Cross-validation (opens new window) is the the practice of estimating the performance of a model (or in our case, an end-to-end ML solution) with respect to a problem through one or more rounds of splitting the available data into train and validation folds (non-overlapping partitions of the data), fitting the model on train and then making predictions on validation and applying an evaluation metric to give a view on performance.

The fundamental aim of the method is to make the most efficient use of known data to get the best estimate of how a solution will perform on unknown data. The more rounds of cross-validation are used, the better our estimate of the solution performance on new data at the expense of training time.

Prior to Cross-validation, Kortical performs an initial split into a train and test set (more details here), and then splits the train further into three train/validation folds. The performance on the validation folds helps Kortical AutoML search through the space of new possible Machine Learning solutions to try, while the performance against the test data is used to help rank the solutions already found.
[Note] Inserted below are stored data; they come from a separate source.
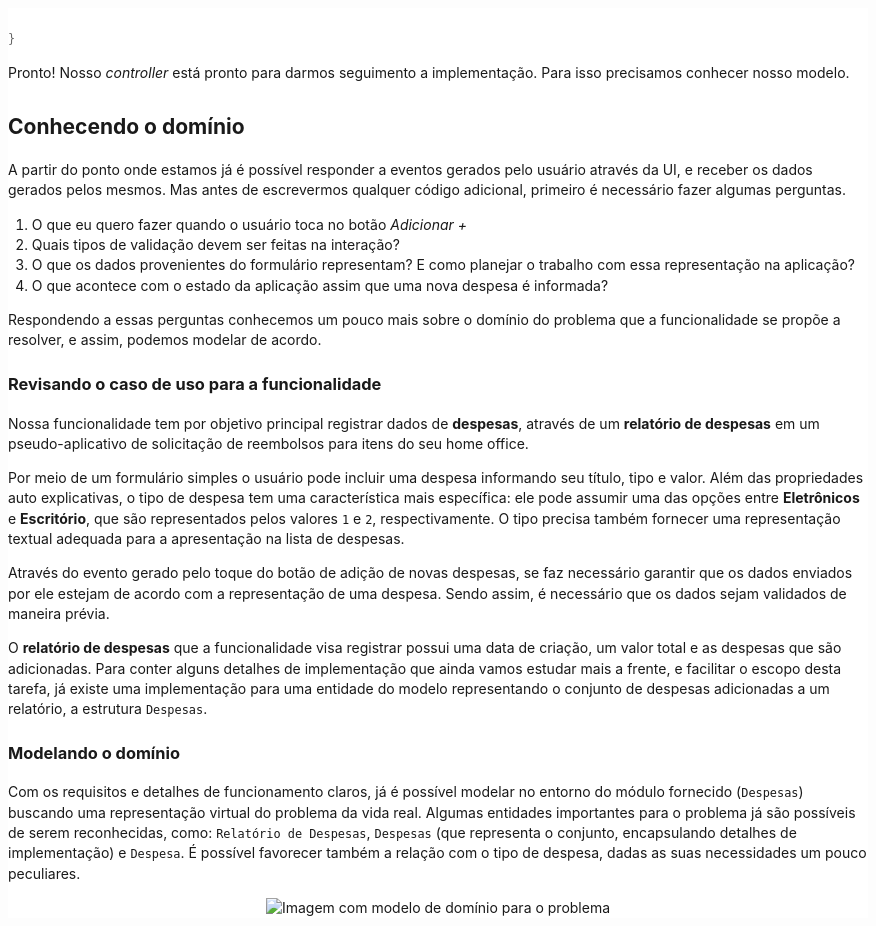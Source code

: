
 ``` swift

}

```

Pronto! Nosso _controller_ está pronto para darmos seguimento a implementação. Para isso precisamos conhecer nosso modelo.

## Conhecendo o domínio

A partir do ponto onde estamos já é possível responder a eventos gerados pelo usuário através da UI, e receber os dados gerados pelos mesmos. Mas antes de escrevermos qualquer código adicional, primeiro é necessário fazer algumas perguntas.

1. O que eu quero fazer quando o usuário toca no botão _Adicionar +_
1. Quais tipos de validação devem ser feitas na interação?
1. O que os dados provenientes do formulário representam? E como planejar o trabalho com essa representação na aplicação?
1. O que acontece com o estado da aplicação assim que uma nova despesa é informada?

Respondendo a essas perguntas conhecemos um pouco mais sobre o domínio do problema que a funcionalidade se propõe a resolver, e assim, podemos modelar de acordo.

### Revisando o caso de uso para a funcionalidade

Nossa funcionalidade tem por objetivo principal registrar dados de **despesas**, através de um **relatório de despesas** em um pseudo-aplicativo de solicitação de reembolsos para itens do seu home office. 

Por meio de um formulário simples o usuário pode incluir uma despesa informando seu título, tipo e valor. Além das propriedades auto explicativas, o tipo de despesa tem uma característica mais específica: ele pode assumir uma das opções entre **Eletrônicos** e **Escritório**, que são representados pelos valores `1` e `2`, respectivamente. O tipo precisa também fornecer uma representação textual adequada para a apresentação na lista de despesas.

Através do evento gerado pelo toque do botão de adição de novas despesas, se faz necessário garantir que os dados enviados por ele estejam de acordo com a representação de uma despesa. Sendo assim, é necessário que os dados sejam validados de maneira prévia. 

O **relatório de despesas** que a funcionalidade visa registrar possui uma data de criação, um valor total e as despesas que são adicionadas. Para conter alguns detalhes de implementação que ainda vamos estudar mais a frente, e facilitar o escopo desta tarefa, já existe uma implementação para uma entidade do modelo representando o conjunto de despesas adicionadas a um relatório, a estrutura `Despesas`.

### Modelando o domínio

Com os requisitos e detalhes de funcionamento claros, já é possível modelar no entorno do módulo fornecido (`Despesas`) buscando uma representação virtual do problema da vida real. Algumas entidades importantes para o problema já são possíveis de serem reconhecidas, como: `Relatório de Despesas`, `Despesas` (que representa o conjunto, encapsulando detalhes de implementação) e `Despesa`. É possível favorecer também a relação com o tipo de despesa, dadas as suas necessidades um pouco peculiares.

<p align="center">
<img alt="Imagem com modelo de domínio para o problema" src="https://github.com/zup-academy/materiais-publicos-treinamentos/blob/main/explorando-o-mundo-ios/imagens/mvc-lt2-imitation-modelo-de-dominio.jpg?raw=true" width="80%"/>
</p>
The combined performance on the validation + test splits is fed into a scoring function to provide what we call the balanced score (which is the main score you will see on the leaderboard etc). This balanced score introduces a penalty for solutions where the score on the validation folds differs from the score on the test fold.

To adjust the number of cross-validation (sometimes known as crossval) folds, simply add the cross_validation_folds argument to the data_set key of the model specification. For example if you wanted 5 folds, you could add:

- ml_solution:
  - data_set:
    ...
    - cross_validation_folds: 5
    ...

Kortical has two distinct flavours of cross-validation, depending on if we have a date_index present in the data.

# Stratified Cross-validation

In the case where we have no date_index, Kortical will employ Stratified K Fold Cross-validation (opens new window) cross-validation, which samples the target in such a way that each fold gets a balanced sample of classes in cases where we have a classification problem type, or randomly samples without replacement in the case of regression problems.

# Cross-validation Through Time

Where we do have a date_index, Kortical will revert to Cross-validation Through Time (opens new window) which ensures that each validation fold contains observations later in time than those used to train the model. This results in unequal fold size but provides a much better estimate of performance on future data.